Dalam hati, Will hanya bisa bergumam.
‘Kalau aku iyakan tawaran itu sama saja aku mati, dasar majikan kejam tidak punya hati!!!. Lelaki berhati sempit!!. Sudah kuduga kalau mengatakan itu di depan Monsieur maka kepalaku yang akan ditawar!!. Madame, kau jahat sekali’
Will mulai terlihat seperti anak kecil yang meneteskan air mata. Tapi sepertinya nasib baik cukup mendukungnya sekarang.
“Suamiku, kalau tidak mau memberinya tambahan bonus kau kurasa tidak masalah. Tapi karena aku sudah berjanji padanya, tidak bisakah kau menaikkan gajinya 30% saja?. Kurasa tidak akan terlalu buruk. Suamiku berhati besar dan baik, benar kan?” suara manja Seren benar-benar godaan untuk Jack
Menghela napas panjang karena tidak mau mengecewakan sang istri, akhirnya Jack menyetujui permintaan Seren.
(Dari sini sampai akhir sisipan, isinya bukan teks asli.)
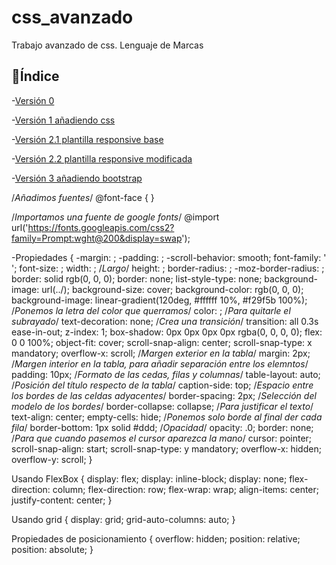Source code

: # css_avanzado
Trabajo avanzado de css. Lenguaje de Marcas
 
   ## :hammer:Índice

-[Versión 0](https://a22andreatf.github.io/css_avanzado/v0/)

-[Versión 1 añadiendo css](https://a22andreatf.github.io/css_avanzado/v1/)

-[Versión 2.1 plantilla responsive base](https://a22andreatf.github.io/css_avanzado/v2.1/)

-[Versión 2.2 plantilla responsive modificada](https://a22andreatf.github.io/css_avanzado/v2.2/)

-[Versión 3 añadiendo bootstrap](https://a22andreatf.github.io/css_avanzado/v3/)

/*Añadimos fuentes*/
@font-face {
}

/*Importamos una fuente de google fonts*/
@import url('https://fonts.googleapis.com/css2?family=Prompt:wght@200&display=swap');


-Propiedades {
    -margin: ;
    -padding: ;
    -scroll-behavior: smooth;
    font-family: ' ';
    font-size: ;
    width: ;
    /*Largo*/
    height: ;
    border-radius: ;
    -moz-border-radius: ;
    border: solid rgb(0, 0, 0);
    border: none;
    list-style-type: none;
    background-image: url(../);
    background-size: cover;
    background-color: rgb(0, 0, 0);
    background-image: linear-gradient(120deg, #ffffff 10%, #f29f5b 100%);
    /*Ponemos la letra del color que querramos*/
    color: ;
    /*Para quitarle el subrayado*/
    text-decoration: none;
    /*Crea una transición*/
    transition: all 0.3s ease-in-out;
    z-index: 1;
    box-shadow: 0px 0px 0px 0px rgba(0, 0, 0, 0);
    flex: 0 0 100%;
    object-fit: cover;
    scroll-snap-align: center;
    scroll-snap-type: x mandatory;
    overflow-x: scroll;
    /*Margen exterior en la tabla*/
    margin: 2px;
    /*Margen interior en la tabla, para añadir separación entre los elemntos*/
    padding: 10px;
    /*Formato de las cedas, filas y columnas*/
    table-layout: auto;
    /*Posición del título respecto de la tabla*/
    caption-side: top;
    /*Espacio entre los bordes de las celdas adyacentes*/
    border-spacing: 2px;
    /*Selección del modelo de los bordes*/
    border-collapse: collapse;
    /*Para justificar el texto*/
    text-align: center;
    empty-cells: hide;
    /*Ponemos solo borde al final der cada fila*/
    border-bottom: 1px solid #ddd;
    /*Opacidad*/
    opacity: .0;
    border: none;
    /*Para que cuando pasemos el cursor aparezca la mano*/
    cursor: pointer;
    scroll-snap-align: start;
    scroll-snap-type: y mandatory;
    overflow-x: hidden;
    overflow-y: scroll;
}

Usando FlexBox {
    display: flex;
    display: inline-block;
    display: none;
    flex-direction: column;
    flex-direction: row;
    flex-wrap: wrap;
    align-items: center;
    justify-content: center;
}

Usando grid {
    display: grid;
    grid-auto-columns: auto;
}
  
Propiedades de posicionamiento {
    overflow: hidden;
    position: relative;
    position: absolute;
}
“Baiklah, William. Hanya 30% saja yang akan kuberikan padamu bulan ini. Berterima kasihlah pada malaikat cantikku ini dan pindahkan kedua plastik itu. Bawa ke ruang sebelah saja”
“Oh, terima kasih banyak, Monsieur, Madame~” Will benar-benar terharu sekarang
Seperti gambaran ballerina yang sedang menari, dia membawa kedua kantong plastik itu dengan mudah sambil bersenandung.
Pasangan suami-istri itu melihat remaja yang ada di lantai.
“Kau yang melukainya kan?” Jack bertanya pada Seren
“Benar. Dia sempat melawan. Kukira saat itu aku berhasil melukai perutnya, tapi dia berhasil menahannya dengan tangan kirinya sendiri. Meskipun tidak bertahan lama. Karena kupikir Jack mau memotongnya sendiri jadi aku sengaja membawanya dalam keadaan hidup”
“Begitu. Kerja bagus. Sekarang biarkan aku melakukan tugasku. Akan kucongkel bola mata indah itu dan kupotong lidahnya” kata Jack sambil berjalan ke meja untuk mengambil pisau
Namun sebelum melakukannya, Seren mencegahnya.
“Nee, tidak bisakah kita bersantai dulu. Sejak pagi kau sudah sangat sibuk. Selain itu kau sama sekali belum melihat malaikat kecil milik Justin. Jack tidak mau memeriksanya sebentar ke samping?”
“Hmm…” Jack berpikir
Setelah berpikir beberapa detik akhirnya dia mengangguk setuju dan pergi menutup pintu ruangan itu.